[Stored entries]
◇ ◇ ◇

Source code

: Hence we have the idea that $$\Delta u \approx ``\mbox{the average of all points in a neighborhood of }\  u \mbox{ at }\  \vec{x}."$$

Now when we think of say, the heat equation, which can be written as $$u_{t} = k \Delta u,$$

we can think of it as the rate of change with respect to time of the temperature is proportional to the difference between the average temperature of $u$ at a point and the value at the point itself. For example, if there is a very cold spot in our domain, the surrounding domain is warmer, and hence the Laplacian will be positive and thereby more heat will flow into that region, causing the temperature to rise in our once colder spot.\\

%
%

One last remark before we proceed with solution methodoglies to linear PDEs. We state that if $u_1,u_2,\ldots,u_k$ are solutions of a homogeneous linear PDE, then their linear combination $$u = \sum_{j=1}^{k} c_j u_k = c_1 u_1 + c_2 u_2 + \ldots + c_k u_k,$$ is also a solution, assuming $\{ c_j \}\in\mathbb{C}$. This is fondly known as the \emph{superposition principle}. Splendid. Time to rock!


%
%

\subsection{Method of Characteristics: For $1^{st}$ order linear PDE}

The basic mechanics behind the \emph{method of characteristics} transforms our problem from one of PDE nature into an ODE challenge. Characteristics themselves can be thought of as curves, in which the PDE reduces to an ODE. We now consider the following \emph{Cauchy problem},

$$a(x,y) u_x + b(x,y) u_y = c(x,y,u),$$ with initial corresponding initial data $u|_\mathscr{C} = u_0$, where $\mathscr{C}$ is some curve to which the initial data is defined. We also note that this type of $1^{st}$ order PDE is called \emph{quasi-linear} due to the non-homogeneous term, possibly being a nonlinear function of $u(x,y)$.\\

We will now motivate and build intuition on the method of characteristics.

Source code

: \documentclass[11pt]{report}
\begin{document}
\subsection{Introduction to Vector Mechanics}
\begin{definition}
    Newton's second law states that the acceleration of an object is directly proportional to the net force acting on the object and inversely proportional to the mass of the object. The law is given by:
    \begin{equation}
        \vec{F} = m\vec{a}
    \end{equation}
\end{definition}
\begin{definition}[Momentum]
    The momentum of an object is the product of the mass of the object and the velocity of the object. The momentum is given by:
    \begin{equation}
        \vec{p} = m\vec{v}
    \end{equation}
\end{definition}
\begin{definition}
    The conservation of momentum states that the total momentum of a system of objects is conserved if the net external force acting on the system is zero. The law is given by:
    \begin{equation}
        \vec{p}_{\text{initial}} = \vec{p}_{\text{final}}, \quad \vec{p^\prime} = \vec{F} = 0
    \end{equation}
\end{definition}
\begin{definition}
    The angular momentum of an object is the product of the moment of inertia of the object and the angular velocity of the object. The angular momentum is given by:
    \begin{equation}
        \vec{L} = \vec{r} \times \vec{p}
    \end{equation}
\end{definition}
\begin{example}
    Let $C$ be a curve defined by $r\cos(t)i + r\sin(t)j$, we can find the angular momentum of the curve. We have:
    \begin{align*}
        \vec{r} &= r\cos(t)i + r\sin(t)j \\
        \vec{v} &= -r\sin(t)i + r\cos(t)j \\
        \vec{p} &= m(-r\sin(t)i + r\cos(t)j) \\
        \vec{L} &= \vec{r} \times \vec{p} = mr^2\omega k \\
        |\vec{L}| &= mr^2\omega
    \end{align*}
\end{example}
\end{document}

◇ ◇ ◇

_Task item_: Considering only the data above, return the lines in which "acting" occurs.

_Output of the task_:
    Newton's second law states that the acceleration of an object is directly proportional to the net force acting on the object and inversely proportional to the mass of the object. The law is given by:
    The conservation of momentum states that the total momentum of a system of objects is conserved if the net external force acting on the system is zero. The law is given by:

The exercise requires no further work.